* [Stored records]
▼▼▼
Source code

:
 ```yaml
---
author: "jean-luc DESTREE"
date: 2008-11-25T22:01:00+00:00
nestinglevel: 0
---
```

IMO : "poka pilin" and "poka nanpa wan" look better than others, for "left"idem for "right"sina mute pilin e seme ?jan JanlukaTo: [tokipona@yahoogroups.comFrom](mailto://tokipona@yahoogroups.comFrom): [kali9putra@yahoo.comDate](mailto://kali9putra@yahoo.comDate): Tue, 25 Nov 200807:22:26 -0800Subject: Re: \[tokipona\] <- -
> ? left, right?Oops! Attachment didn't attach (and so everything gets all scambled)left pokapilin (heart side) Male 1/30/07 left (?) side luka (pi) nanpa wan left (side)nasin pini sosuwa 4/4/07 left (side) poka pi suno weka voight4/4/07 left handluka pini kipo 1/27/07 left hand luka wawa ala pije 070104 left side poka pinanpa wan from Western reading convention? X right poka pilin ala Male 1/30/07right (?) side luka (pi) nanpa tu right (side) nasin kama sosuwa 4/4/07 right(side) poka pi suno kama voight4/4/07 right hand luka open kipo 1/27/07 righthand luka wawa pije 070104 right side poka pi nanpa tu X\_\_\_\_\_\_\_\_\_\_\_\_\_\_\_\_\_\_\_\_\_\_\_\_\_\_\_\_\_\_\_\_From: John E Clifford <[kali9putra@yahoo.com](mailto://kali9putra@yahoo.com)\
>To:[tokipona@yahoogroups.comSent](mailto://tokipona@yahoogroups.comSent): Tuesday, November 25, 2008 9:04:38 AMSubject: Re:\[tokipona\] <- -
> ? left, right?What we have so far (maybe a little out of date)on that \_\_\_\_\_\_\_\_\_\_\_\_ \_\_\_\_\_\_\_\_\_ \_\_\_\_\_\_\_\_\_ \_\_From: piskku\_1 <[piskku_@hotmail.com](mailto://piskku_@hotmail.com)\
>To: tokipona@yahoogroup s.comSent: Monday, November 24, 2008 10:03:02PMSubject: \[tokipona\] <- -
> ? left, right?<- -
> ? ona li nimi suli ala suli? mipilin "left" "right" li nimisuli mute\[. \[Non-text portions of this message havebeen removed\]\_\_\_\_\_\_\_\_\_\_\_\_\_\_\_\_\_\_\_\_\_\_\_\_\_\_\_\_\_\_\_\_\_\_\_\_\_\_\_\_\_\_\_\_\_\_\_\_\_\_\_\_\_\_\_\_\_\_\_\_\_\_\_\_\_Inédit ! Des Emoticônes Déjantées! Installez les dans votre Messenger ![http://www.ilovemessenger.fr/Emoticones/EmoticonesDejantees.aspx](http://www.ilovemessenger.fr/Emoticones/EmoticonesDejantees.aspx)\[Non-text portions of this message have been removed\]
▲▲▲
Look over the records above, and wherever a line contains the string "yahoogroups", copy that line.

* [ANSWER FOR THE TASK]
IMO : "poka pilin" and "poka nanpa wan" look better than others, for "left"idem for "right"sina mute pilin e seme ?jan JanlukaTo: [tokipona@yahoogroups.comFrom](mailto://tokipona@yahoogroups.comFrom): [kali9putra@yahoo.comDate](mailto://kali9putra@yahoo.comDate): Tue, 25 Nov 200807:22:26 -0800Subject: Re: \[tokipona\] <- -
>To:[tokipona@yahoogroups.comSent](mailto://tokipona@yahoogroups.comSent): Tuesday, November 25, 2008 9:04:38 AMSubject: Re:\[tokipona\] <- -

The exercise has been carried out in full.